A growing ethnic insurgency along Myanmar’s border with China is presenting a host of problems for the country. Ethnic Chinese Kokang rebels have resumed their conflict in the country’s northeast, straining local industry, Myanmar’s reform efforts, and ties with China.
The conflict in the northeastern Shan state’s Kokang region was reignited in February, with the return of 84-year-old insurgent leader Pheung Kya-shin (Peng Jiasheng) from years of exile in China. On February 9th, Pheung’s group, the Myanmar National Democratic Alliance Army (MNDAA), clashed with the Myanmar army near the Chinese border, signalling the resumption of hostilities after six years of relative calm.
Much like the rest of the state, northeast Shan is rich in timber, precious minerals, coal, and metals. Myanmar was previously estimated to have had four-fifths of the world’s teak wood, much of it located in Shan. Massive deforestation and smuggling to China, often carried out by the national army, reduced Myanmar’s forests by as much as 18% from 1990-2005.
A teak export ban took effect in 2013, but opportunistic generals and the MNDAA may look to this resource to fuel their campaigns. Teak is coveted by the luxury boat industry, which provides a lucrative incentive to do so.
Concerns about President Thein Sein’s stalled reforms are likely only to be compounded by the renewed violence. Myanmar’s central government has long grappled with several ethnic insurgencies, but has prioritized bringing an end to 60 years of internal violence through a nationwide ceasefire agreement (NCA). The draft NCA was signed on March 31.
While efforts to realize such an ambitious project have been broadly successful, there is considerable pressure to finalize the NCA before nationwide elections later this year. A reinvigorated insurgency by the MNDAA presents a direct challenge to this undertaking, particularly as Kokang representatives were notably absent from the draft ceasefire signing.
Relationship with China is key
Myanmar’s complex relationship with China is one of biggest areas at risk from renewed MNDAA activity.
As with many countries in Southeast Asia, China is Myanmar’s largest and most important trading partner. Northeast Shan state is a crucial economic corridor between the two countries. The colonial-era “Burma Road” linking Mandalay to the border town of Mu Se cuts across the northern part of Shan, with a significant portion of two-way trade pass along this route.

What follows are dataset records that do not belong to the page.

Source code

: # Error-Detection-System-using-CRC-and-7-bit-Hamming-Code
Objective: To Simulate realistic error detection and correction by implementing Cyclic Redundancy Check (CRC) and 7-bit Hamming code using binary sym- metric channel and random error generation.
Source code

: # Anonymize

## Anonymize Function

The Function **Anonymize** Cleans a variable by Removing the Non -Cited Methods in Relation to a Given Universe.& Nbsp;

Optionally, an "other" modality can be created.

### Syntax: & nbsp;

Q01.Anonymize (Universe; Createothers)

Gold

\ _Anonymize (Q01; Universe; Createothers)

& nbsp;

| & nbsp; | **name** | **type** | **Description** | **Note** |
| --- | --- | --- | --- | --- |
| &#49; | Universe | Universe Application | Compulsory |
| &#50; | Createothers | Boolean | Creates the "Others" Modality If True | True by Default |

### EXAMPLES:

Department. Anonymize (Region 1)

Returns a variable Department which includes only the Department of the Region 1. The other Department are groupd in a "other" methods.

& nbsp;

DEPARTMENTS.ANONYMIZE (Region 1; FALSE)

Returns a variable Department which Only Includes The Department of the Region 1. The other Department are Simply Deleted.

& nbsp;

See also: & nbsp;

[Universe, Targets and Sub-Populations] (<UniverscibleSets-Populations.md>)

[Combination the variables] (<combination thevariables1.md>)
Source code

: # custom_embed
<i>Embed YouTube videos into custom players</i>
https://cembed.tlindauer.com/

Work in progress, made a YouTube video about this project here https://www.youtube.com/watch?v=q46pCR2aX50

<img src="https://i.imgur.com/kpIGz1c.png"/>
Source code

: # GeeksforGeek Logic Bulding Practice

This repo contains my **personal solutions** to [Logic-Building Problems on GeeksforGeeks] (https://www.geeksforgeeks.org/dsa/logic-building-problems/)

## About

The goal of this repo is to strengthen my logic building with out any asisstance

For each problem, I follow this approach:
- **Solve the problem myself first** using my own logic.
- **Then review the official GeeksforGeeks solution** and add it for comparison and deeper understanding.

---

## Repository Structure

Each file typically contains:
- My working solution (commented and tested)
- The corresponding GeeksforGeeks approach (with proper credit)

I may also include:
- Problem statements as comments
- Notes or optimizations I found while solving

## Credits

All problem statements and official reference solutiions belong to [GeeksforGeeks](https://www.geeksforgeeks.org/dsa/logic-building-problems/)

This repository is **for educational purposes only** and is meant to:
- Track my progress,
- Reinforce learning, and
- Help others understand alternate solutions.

Kokang rebels have historically been active near Mu Se, engaging in resource, drug, and arms smuggling. Should the insurgency continue to grow, there exists the possibility of a disruption of trade along this route. Given the vital importance of Chinese investment in Myanmar, it is difficult to see how the Kokang conflict could remain a local issue if fighting severely impacts bilateral trade.
The bilateral relationship is already in the process of being redefined in light of the country’s reforms, and the Kokang insurgency is creating a host of complicating factors.

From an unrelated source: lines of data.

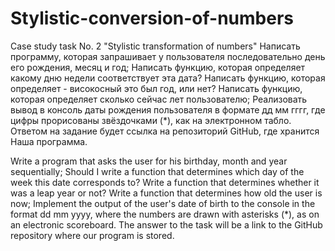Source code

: # Stylistic-conversion-of-numbers
Case study task No. 2 "Stylistic transformation of numbers"
Написать программу, которая запрашивает у пользователя последовательно день его рождения, месяц и год;
Написать функцию, которая определяет какому дню недели соответствует эта дата?
Написать функцию, которая определяет - високосный это был год, или нет?
Написать функцию, которая определяет сколько сейчас лет пользователю;
Реализовать вывод в консоль даты рождения пользователя в формате дд мм гггг, где цифры прорисованы звёздочками (*), как на электронном табло.
Ответом на задание будет ссылка на репозиторий GitHub, где хранится Наша программа.

Write a program that asks the user for his birthday, month and year sequentially;
Should I write a function that determines which day of the week this date corresponds to?
Write a function that determines whether it was a leap year or not?
Write a function that determines how old the user is now;
Implement the output of the user's date of birth to the console in the format dd mm yyyy, where the numbers are drawn with asterisks (*), as on an electronic scoreboard.
The answer to the task will be a link to the GitHub repository where our program is stored.
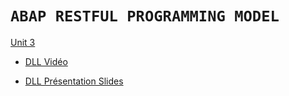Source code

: # **`ABAP RESTFUL PROGRAMMING MODEL`**

[Unit 3](https://open.sap.com/courses/abap1/items/78zNWZZ750qV1BJXpvARNV)

- [DLL Vidéo](https://open.sap.com/streams/2fL6siv8NFDifIdHFHGaPb/downloads/hd)

- [DLL Présentation Slides](https://opensap-video.s3.openhpicloud.de/videos/54XELPSijLlrvecwpBF2hv/slides_v1.pdf)
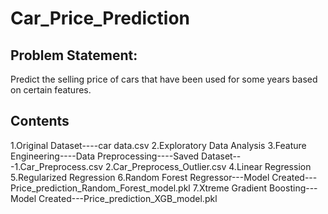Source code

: # Car_Price_Prediction
## Problem Statement: 
Predict the selling price of cars that have been used for some years based on certain features.
## Contents
1.Original Dataset----car data.csv
2.Exploratory Data Analysis
3.Feature Engineering----Data Preprocessing----Saved Dataset---1.Car_Preprocess.csv 2.Car_Preprocess_Outlier.csv
4.Linear Regression
5.Regularized Regression
6.Random Forest Regressor---Model Created---Price_prediction_Random_Forest_model.pkl
7.Xtreme Gradient Boosting---Model Created---Price_prediction_XGB_model.pkl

Suspicions of Chinese support for the MNDAA, as well as allegations of Chinese mercenaries crossing the border to fight are straining official ties. These reports are not entirely unfounded – in early March, Chinese General Huang Xing was charged with leaking state secrets to the MNDAA. Pheung’s interview in the Global Times, a Chinese state-owned media outlet, adds fuel to claims that the Kokang rebels have sympathizers in the Chinese bureaucracy.

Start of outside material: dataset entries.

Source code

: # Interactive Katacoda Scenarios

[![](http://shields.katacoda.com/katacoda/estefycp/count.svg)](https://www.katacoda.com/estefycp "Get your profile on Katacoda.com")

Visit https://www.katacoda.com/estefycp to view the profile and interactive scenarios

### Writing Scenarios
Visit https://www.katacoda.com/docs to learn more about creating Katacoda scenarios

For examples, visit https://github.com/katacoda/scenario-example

Since fighting began in February, some 40,000 people have been displaced, with a large number seeking refuge in China. New reports of cross-border bombings, including one in March that left four Chinese farmers dead, mean that Beijing is under unusually strong pressure to act. The Chinese government is likely to lean on the Burmese government to bring an end to the fighting.
Myanmar’s long history of putting down ethnic insurgencies means that the government has considerable experience in this field. However, deepening economic linkages with China and the fact that violence is now spilling across the border puts Naypyidaw in a bind.
The government will have to tread carefully to avoid antagonising China while ensuring that this renewed conflict does not torpedo the comprehensive nation-wide ceasefire agreement.